** WORK INSTRUCTIONS **
Your answer should be one number: the count of lines in the records that include the word "origin".

──────────────────────────────

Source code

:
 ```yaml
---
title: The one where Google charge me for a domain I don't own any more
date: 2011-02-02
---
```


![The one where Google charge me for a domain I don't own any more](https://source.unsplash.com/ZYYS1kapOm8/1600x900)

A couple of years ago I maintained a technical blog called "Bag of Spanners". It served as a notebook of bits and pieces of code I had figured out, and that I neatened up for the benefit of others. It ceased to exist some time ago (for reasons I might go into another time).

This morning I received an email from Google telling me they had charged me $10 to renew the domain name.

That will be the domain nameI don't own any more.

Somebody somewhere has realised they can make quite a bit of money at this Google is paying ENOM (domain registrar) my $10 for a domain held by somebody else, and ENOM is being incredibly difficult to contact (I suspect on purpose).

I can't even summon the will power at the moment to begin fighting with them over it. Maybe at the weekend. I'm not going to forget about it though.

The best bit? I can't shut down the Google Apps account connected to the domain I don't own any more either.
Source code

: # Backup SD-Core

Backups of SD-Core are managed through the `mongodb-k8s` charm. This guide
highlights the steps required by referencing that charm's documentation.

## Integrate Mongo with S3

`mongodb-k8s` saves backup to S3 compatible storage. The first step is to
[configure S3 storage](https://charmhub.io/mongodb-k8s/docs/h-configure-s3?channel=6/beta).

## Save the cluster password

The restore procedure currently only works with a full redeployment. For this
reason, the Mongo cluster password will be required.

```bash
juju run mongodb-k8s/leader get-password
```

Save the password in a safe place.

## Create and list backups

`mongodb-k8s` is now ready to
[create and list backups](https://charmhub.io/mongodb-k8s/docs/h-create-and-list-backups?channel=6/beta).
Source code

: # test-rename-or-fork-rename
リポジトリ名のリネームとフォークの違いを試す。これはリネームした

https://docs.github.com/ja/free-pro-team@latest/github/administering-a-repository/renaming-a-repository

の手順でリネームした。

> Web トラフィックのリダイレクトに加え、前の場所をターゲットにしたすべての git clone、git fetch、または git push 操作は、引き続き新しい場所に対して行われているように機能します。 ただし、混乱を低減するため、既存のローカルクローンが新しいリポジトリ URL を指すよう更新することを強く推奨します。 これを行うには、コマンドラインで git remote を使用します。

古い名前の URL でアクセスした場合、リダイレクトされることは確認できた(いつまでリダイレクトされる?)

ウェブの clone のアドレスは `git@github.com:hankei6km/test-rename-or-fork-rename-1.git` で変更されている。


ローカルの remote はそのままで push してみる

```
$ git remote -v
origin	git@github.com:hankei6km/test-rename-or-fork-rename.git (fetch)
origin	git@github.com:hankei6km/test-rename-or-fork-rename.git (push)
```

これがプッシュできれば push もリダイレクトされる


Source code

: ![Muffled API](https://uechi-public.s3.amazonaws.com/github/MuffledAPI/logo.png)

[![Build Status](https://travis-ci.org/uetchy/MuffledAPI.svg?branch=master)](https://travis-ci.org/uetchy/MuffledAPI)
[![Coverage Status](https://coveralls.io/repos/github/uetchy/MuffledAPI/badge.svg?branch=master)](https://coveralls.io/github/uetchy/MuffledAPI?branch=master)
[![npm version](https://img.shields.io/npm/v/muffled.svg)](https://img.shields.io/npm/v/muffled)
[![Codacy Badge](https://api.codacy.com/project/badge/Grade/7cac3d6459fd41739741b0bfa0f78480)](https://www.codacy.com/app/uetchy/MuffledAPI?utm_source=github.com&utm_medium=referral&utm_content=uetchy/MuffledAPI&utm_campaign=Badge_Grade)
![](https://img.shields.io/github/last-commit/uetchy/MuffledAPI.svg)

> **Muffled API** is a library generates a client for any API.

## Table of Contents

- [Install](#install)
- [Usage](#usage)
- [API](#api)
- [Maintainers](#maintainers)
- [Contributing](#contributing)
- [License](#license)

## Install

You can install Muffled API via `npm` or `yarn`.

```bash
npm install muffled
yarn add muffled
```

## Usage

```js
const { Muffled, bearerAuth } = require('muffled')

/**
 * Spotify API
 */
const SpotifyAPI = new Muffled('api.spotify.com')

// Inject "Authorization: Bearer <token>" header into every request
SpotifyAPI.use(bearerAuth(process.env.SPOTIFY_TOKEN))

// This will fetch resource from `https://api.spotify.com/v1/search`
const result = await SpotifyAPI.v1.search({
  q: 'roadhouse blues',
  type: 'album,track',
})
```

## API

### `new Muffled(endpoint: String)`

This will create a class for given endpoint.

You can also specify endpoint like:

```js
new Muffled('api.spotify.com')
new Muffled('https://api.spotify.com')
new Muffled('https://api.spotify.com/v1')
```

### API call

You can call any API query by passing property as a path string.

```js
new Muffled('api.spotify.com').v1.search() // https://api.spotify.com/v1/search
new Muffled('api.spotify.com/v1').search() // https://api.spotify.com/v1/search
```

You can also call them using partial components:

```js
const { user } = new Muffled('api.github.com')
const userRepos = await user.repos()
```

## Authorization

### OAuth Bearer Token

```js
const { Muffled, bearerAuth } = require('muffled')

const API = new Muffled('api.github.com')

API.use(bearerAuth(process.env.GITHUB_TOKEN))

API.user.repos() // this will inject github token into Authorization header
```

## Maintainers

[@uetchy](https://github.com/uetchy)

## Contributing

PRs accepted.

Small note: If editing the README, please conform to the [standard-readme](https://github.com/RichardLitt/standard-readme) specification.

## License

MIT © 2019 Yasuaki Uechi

──────────────────────────────

** EXERCISE ANSWER **
2